Scan the listing for the word "dirty" and report every line that contains it.

▸ Data for analysis
------

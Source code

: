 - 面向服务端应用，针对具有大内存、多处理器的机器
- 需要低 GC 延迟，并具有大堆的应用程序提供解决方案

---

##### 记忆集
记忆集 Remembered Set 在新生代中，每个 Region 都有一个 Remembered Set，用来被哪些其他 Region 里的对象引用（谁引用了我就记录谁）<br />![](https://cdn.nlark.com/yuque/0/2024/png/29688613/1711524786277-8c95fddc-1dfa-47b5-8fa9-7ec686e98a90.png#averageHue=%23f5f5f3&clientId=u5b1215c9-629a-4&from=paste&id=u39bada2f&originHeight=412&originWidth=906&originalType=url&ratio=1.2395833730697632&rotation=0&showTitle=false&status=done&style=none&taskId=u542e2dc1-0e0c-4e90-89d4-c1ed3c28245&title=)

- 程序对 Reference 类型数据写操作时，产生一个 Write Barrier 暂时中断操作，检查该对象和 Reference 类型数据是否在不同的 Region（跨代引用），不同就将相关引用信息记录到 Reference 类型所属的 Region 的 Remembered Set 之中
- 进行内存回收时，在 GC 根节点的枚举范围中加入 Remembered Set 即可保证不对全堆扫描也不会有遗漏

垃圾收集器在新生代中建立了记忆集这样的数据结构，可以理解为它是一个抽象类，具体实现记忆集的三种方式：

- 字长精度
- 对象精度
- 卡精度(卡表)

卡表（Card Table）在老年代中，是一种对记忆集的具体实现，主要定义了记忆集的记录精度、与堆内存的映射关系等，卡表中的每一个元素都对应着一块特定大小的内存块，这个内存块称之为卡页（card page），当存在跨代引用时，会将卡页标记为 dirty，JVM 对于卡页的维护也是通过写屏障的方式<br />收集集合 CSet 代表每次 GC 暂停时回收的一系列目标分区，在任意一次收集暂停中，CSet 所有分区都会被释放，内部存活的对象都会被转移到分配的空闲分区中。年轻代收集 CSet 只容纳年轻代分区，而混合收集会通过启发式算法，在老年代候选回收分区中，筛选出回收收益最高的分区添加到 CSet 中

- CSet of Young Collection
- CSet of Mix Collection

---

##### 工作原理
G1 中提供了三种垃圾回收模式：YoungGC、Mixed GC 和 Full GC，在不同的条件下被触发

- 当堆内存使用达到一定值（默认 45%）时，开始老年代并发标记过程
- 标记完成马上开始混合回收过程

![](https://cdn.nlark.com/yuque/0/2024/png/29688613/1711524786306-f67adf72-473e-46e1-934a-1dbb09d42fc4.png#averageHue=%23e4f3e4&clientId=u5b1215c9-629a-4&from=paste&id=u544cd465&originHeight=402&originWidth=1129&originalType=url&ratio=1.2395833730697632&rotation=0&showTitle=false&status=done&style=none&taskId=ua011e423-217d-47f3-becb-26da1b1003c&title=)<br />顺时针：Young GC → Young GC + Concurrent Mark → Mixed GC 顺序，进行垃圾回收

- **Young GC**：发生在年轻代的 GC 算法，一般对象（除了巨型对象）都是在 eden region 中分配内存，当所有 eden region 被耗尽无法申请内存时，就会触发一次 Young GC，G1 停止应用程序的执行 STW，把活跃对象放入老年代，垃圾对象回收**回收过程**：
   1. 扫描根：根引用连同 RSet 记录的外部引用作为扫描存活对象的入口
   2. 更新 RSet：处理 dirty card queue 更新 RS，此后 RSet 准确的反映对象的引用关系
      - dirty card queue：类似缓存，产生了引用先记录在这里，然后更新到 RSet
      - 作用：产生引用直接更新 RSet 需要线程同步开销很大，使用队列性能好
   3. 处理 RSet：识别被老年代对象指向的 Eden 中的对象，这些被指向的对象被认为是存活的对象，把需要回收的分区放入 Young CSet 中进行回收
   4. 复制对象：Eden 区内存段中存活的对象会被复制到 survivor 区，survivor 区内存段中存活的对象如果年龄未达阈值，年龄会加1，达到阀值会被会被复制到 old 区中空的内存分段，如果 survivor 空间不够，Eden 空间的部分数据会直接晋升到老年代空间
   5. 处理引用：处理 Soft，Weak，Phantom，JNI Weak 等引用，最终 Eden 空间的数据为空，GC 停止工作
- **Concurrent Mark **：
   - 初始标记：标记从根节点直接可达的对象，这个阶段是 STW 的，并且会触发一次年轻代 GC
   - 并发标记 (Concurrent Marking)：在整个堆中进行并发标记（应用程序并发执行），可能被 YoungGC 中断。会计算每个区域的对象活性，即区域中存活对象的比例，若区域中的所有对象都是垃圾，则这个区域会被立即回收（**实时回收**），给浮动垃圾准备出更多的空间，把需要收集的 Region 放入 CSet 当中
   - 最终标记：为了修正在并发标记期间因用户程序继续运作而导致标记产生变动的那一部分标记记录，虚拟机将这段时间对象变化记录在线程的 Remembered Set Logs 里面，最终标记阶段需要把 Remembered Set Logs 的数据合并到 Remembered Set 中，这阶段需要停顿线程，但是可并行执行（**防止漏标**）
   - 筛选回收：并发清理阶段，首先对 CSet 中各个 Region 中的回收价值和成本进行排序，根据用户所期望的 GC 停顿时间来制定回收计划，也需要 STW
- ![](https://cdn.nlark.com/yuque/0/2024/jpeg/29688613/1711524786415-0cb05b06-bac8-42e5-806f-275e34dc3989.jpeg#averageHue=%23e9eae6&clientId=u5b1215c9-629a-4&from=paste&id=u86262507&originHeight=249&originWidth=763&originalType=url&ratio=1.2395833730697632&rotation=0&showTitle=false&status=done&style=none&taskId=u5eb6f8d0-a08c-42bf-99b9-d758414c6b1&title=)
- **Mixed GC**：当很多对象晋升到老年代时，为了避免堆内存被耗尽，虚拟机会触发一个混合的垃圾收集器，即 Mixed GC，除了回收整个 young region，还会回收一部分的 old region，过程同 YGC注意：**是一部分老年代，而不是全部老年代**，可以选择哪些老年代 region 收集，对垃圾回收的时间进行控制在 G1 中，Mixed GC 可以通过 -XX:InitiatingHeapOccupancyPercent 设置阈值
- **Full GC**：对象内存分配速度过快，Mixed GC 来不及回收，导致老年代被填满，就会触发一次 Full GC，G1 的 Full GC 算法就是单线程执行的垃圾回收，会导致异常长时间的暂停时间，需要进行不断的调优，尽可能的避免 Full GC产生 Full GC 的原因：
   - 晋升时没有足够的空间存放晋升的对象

------

▸ Result for this exercise
卡表（Card Table）在老年代中，是一种对记忆集的具体实现，主要定义了记忆集的记录精度、与堆内存的映射关系等，卡表中的每一个元素都对应着一块特定大小的内存块，这个内存块称之为卡页（card page），当存在跨代引用时，会将卡页标记为 dirty，JVM 对于卡页的维护也是通过写屏障的方式<br />收集集合 CSet 代表每次 GC 暂停时回收的一系列目标分区，在任意一次收集暂停中，CSet 所有分区都会被释放，内部存活的对象都会被转移到分配的空闲分区中。年轻代收集 CSet 只容纳年轻代分区，而混合收集会通过启发式算法，在老年代候选回收分区中，筛选出回收收益最高的分区添加到 CSet 中
   2. 更新 RSet：处理 dirty card queue 更新 RS，此后 RSet 准确的反映对象的引用关系
      - dirty card queue：类似缓存，产生了引用先记录在这里，然后更新到 RSet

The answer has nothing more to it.